Now, this is not the first time that Bozza has
complained about migration restrictions, which he sees as potentially
harming the competitiveness of London, versus other major cities such as, well,
anywhere in the rest of the EU, for starters. The thought that the dastardly
Germans or the garlic-crunching French may instead attract talent to Frankfurt
am Main or Paris is a recurring Bozza theme.
But today’s rambling, in the column for which the Maily Telegraph will have bunged him the
usual £5,000 in “chicken feed”,
suggests that the UK should relax its immigration rules for Australians,
because they speak English: “As I walk
around Sydney today, I see advertisements for the recipes of Jamie Oliver. I
meet people who watch Top Gear”. And they’ve gone metric. Your point is?

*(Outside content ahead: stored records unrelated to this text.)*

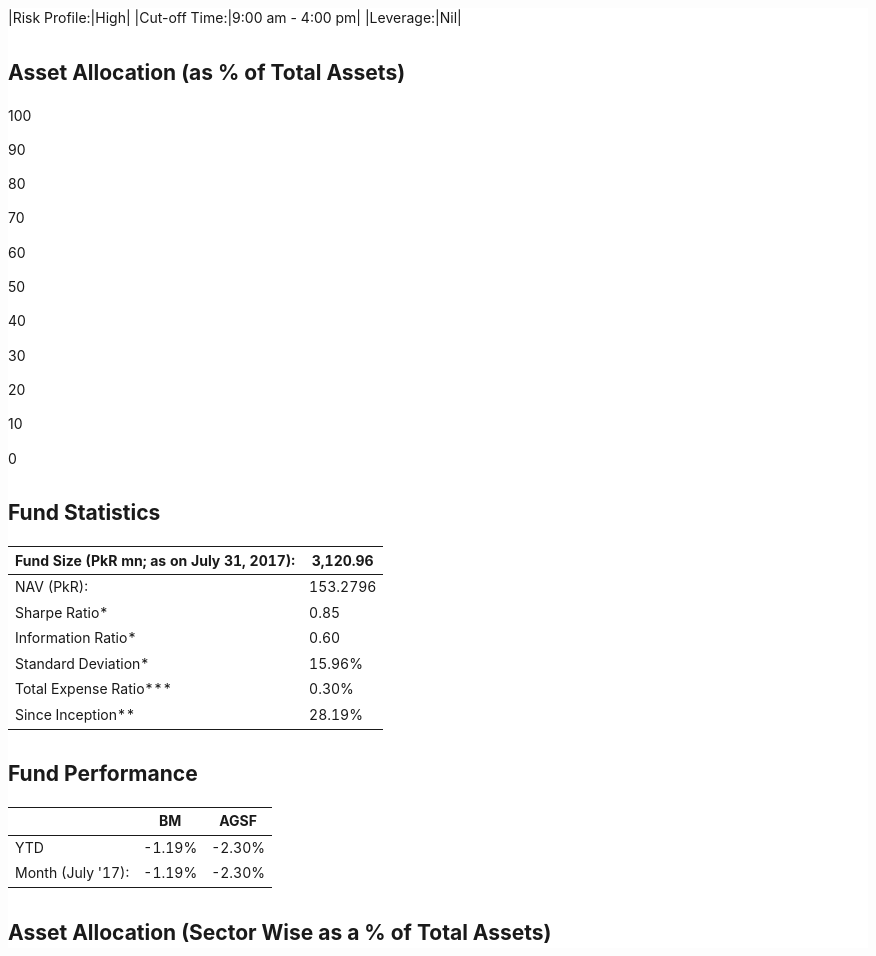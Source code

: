 |Risk Profile:|High|
|Cut-off Time:|9:00 am - 4:00 pm|
|Leverage:|Nil|

## Asset Allocation (as % of Total Assets)

100

90

80

70

60

50

40

30

20

10

0

## Fund Statistics

|Fund Size (PkR mn; as on July 31, 2017):|3,120.96|
|---|---|
|NAV (PkR):|153.2796|
|Sharpe Ratio*|0.85|
|Information Ratio*|0.60|
|Standard Deviation*|15.96%|
|Total Expense Ratio***|0.30%|
|Since Inception**|28.19%|

## Fund Performance

| |BM|AGSF|
|---|---|---|
|YTD|-1.19%|-2.30%|
|Month (July '17):|-1.19%|-2.30%|

## Asset Allocation (Sector Wise as a % of Total Assets)
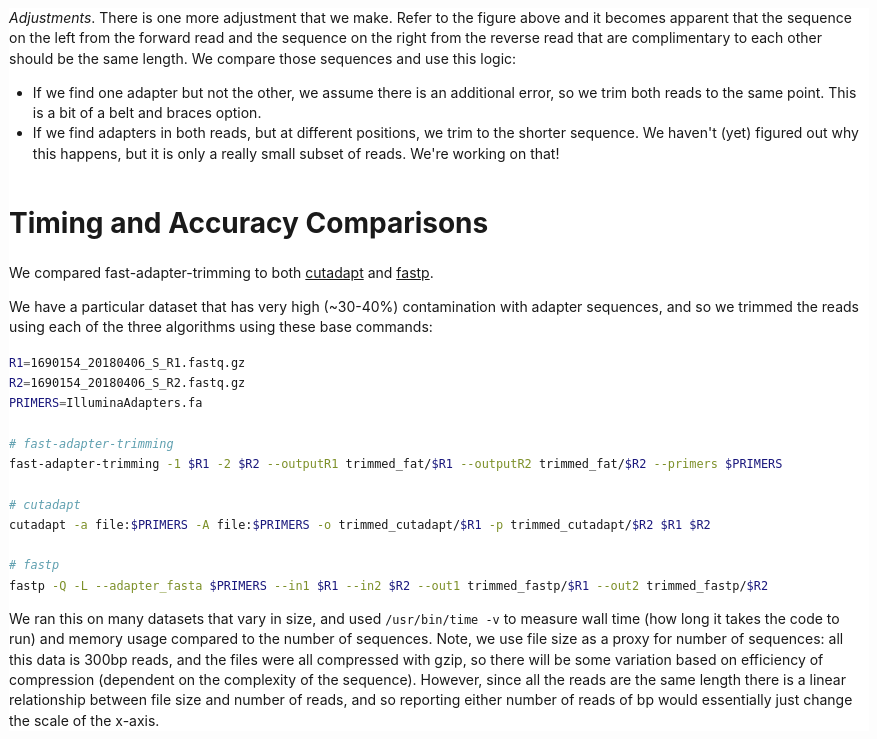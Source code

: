 *Adjustments*. There is one more adjustment that we make. Refer to the figure above and it becomes apparent that the sequence on the left from the forward read and the sequence on the right from the reverse read that are complimentary to each other should be the same length. We compare those sequences and use this logic:

- If we find one adapter but not the other, we assume there is an additional error, so we trim both reads to the same point. This is a bit of a belt and braces option.
- If we find adapters in both reads, but at different positions, we trim to the shorter sequence. We haven't (yet) figured out why this happens, but it is only a really small subset of reads. We're working on that!


# Timing and Accuracy Comparisons

We compared fast-adapter-trimming to both [cutadapt](https://cutadapt.readthedocs.io/en/stable/) and [fastp](https://github.com/OpenGene/fastp). 

We have a particular dataset that has very high (~30-40%) contamination with adapter sequences, and so we trimmed the reads using each of the three algorithms using these base commands:

```bash
R1=1690154_20180406_S_R1.fastq.gz
R2=1690154_20180406_S_R2.fastq.gz
PRIMERS=IlluminaAdapters.fa

# fast-adapter-trimming
fast-adapter-trimming -1 $R1 -2 $R2 --outputR1 trimmed_fat/$R1 --outputR2 trimmed_fat/$R2 --primers $PRIMERS

# cutadapt
cutadapt -a file:$PRIMERS -A file:$PRIMERS -o trimmed_cutadapt/$R1 -p trimmed_cutadapt/$R2 $R1 $R2

# fastp
fastp -Q -L --adapter_fasta $PRIMERS --in1 $R1 --in2 $R2 --out1 trimmed_fastp/$R1 --out2 trimmed_fastp/$R2
```

We ran this on many datasets that vary in size, and used `/usr/bin/time -v` to measure wall time (how long it takes the code to run) and memory usage compared to the number of sequences. Note, we use file size as a proxy for number of sequences: all this data is 300bp reads, and the files were all compressed with gzip, so there will be some variation based on efficiency of compression (dependent on the complexity of the sequence). However, since all the reads are the same length there is a linear relationship between file size and number of reads, and so reporting either number of reads of bp would essentially just change the scale of the x-axis.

There’s an undercurrent in Bozza’s argument which he never
really gets round to addressing, and it’s this: there are many other countries
around the world where the first language is English (or you can take it as
read that those educated there to graduate level will be fluent), and they’ve
heard of both Jamie Oliver and Top Gear. And many of those countries are also
part of the Commonwealth.
Those that are not part of the Commonwealth – the USA,
mainly – are English speaking because of their historical connection with the
UK. So if Bozza wants there to be an exemption to current immigration rules for
the English speaking, he’s going to open the UK up to a potentially far larger
influx than a few Aussies who want to teach here – or all those Romanians the
tabloids like to scare readers about.
Is he going to suggest that? Is he buggery. This is just
another “look over there” device to
allow him to bluster his way through another money-generating enterprise. And
his attempt to pin the UK’s immigration policy for non-EU nationals on “Brussels” won’t wash, either: “I suppose there might be some objection from
the EU – but they should be told firmly to stuff it”. Bullshit. You just
made that up.
France makes its own arrangements with former colonies and
other Francophone countries. Spain and Portugal do likewise (the latter only
having divested itself of the last remnants of its own empire after the 1974
revolution). Bozza really does talk the most appalling drivel on the EU, and
what is worse, he knows it. And his migration idea, taken to its logical
conclusion, is a non-starter.
But it impresses Telegraph
readers for a few hours, so that’s all
right, then.
1 comment:
Johnson is indulging £10 Poms on his book tour.
I wonder if he has checked the trade figures between Australia and Germany.
The idea that Britain is the only EU country with hinterlands not only reveals his limited grasp of the facts and what the EU is for in an expanding globalised world but his postwar colonial fantasist mindset.